--- What needs to be done ---
Report every line of the entries that contains the word "Используются".

[Document images with source code]
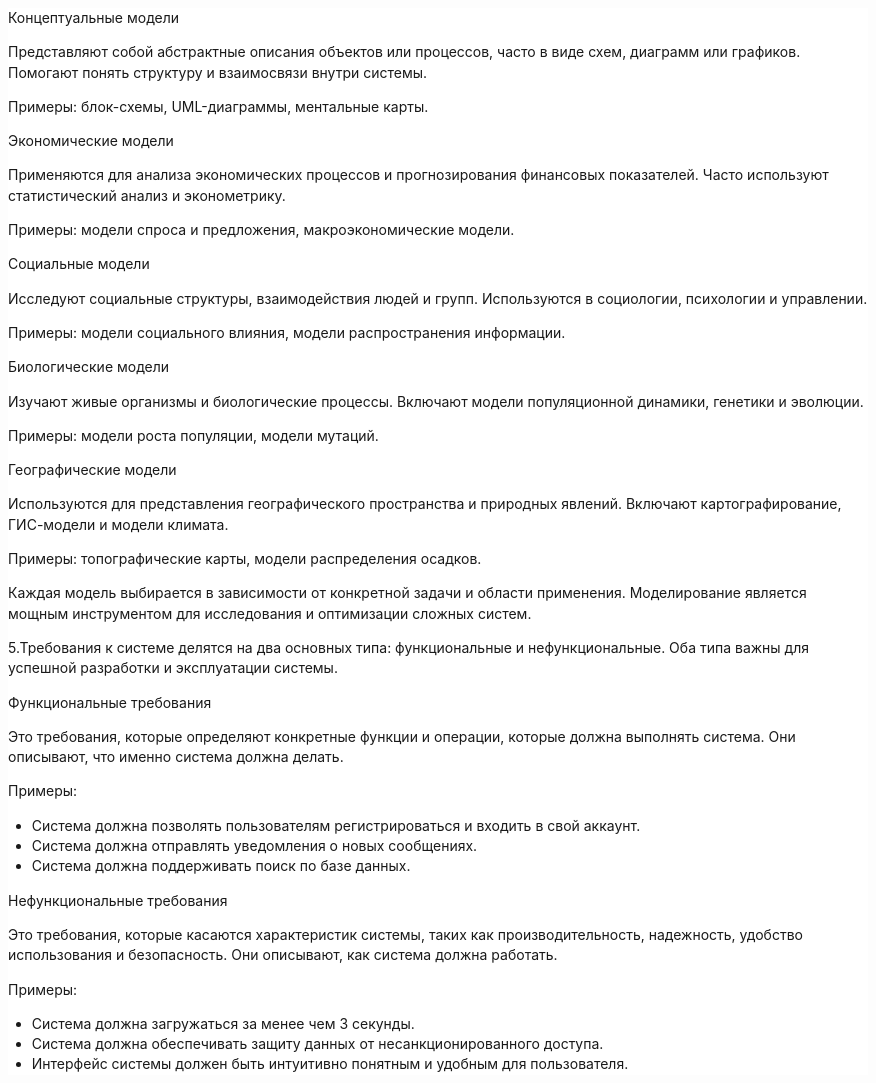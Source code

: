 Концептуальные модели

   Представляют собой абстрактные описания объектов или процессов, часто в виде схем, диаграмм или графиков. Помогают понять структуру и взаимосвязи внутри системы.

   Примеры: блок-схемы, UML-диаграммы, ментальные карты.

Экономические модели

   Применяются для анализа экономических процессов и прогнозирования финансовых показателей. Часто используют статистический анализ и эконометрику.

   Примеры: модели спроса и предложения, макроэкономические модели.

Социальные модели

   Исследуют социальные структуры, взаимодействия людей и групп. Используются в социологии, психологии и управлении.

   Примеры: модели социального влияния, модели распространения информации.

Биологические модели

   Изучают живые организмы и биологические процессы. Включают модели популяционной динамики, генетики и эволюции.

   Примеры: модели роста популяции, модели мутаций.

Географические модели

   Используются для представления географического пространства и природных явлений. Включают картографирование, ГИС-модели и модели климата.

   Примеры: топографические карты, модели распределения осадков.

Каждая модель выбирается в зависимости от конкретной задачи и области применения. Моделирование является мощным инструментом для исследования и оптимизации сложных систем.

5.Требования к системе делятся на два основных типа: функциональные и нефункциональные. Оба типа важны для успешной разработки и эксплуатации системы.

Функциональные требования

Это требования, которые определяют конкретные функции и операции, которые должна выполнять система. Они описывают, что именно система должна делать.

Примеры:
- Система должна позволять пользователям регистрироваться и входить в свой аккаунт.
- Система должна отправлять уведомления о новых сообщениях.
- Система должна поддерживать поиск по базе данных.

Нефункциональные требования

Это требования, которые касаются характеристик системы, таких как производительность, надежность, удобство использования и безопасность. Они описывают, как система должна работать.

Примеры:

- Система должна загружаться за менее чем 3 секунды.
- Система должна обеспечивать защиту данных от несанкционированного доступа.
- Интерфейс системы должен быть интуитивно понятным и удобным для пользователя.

--- Solution ---
   Исследуют социальные структуры, взаимодействия людей и групп. Используются в социологии, психологии и управлении.
   Используются для представления географического пространства и природных явлений. Включают картографирование, ГИС-модели и модели климата.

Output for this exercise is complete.